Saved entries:
========================================
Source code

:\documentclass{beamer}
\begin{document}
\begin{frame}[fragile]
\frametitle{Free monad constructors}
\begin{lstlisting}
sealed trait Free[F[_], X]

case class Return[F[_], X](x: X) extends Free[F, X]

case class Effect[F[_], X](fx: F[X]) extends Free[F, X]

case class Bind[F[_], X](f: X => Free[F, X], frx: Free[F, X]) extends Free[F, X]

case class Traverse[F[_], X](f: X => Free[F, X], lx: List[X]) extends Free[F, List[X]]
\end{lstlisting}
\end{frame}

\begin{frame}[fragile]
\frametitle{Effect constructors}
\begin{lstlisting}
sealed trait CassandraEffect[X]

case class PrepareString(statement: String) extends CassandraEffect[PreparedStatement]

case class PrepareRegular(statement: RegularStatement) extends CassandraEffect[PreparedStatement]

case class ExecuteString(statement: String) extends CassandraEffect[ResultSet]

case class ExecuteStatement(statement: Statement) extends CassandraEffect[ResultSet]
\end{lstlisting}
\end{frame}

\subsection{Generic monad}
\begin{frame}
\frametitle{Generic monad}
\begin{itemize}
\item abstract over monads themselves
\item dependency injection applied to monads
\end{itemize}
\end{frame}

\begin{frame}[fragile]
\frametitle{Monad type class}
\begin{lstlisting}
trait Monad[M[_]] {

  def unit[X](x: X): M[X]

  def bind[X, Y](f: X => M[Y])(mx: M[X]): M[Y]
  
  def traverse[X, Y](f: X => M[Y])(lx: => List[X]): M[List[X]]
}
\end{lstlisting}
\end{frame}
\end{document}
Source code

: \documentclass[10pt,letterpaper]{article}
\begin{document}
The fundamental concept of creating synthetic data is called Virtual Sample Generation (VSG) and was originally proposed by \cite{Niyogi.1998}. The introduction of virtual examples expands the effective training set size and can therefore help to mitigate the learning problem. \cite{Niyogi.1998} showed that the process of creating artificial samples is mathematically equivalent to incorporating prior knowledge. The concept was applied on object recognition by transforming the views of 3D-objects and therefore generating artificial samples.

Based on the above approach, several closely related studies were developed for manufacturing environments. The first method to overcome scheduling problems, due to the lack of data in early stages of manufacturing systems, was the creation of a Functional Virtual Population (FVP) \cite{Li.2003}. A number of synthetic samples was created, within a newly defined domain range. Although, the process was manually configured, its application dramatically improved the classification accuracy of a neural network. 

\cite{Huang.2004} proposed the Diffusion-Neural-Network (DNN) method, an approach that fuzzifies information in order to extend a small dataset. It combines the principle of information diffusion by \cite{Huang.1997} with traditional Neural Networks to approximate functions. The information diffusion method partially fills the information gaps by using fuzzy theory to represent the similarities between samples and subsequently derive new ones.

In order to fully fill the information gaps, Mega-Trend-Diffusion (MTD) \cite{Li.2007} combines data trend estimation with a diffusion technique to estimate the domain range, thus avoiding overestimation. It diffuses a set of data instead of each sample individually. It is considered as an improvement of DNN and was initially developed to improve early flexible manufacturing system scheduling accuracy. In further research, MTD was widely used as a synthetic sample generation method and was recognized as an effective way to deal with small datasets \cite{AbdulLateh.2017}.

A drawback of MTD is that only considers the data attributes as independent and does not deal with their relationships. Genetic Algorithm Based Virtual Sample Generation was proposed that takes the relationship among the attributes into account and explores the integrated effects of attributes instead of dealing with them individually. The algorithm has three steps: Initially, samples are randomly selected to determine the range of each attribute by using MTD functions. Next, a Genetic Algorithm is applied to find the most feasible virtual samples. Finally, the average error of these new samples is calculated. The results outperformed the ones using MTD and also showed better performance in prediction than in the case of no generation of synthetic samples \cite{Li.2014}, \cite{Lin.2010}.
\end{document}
========================================
Set every line down again exactly. Begin with the first line of the entries and finish with the line containing "case class Return[F[_], X](x: X)".

● SOLUTION TO THIS PROBLEM
Source code

:\documentclass{beamer}
\begin{document}
\begin{frame}[fragile]
\frametitle{Free monad constructors}
\begin{lstlisting}
sealed trait Free[F[_], X]

case class Return[F[_], X](x: X) extends Free[F, X]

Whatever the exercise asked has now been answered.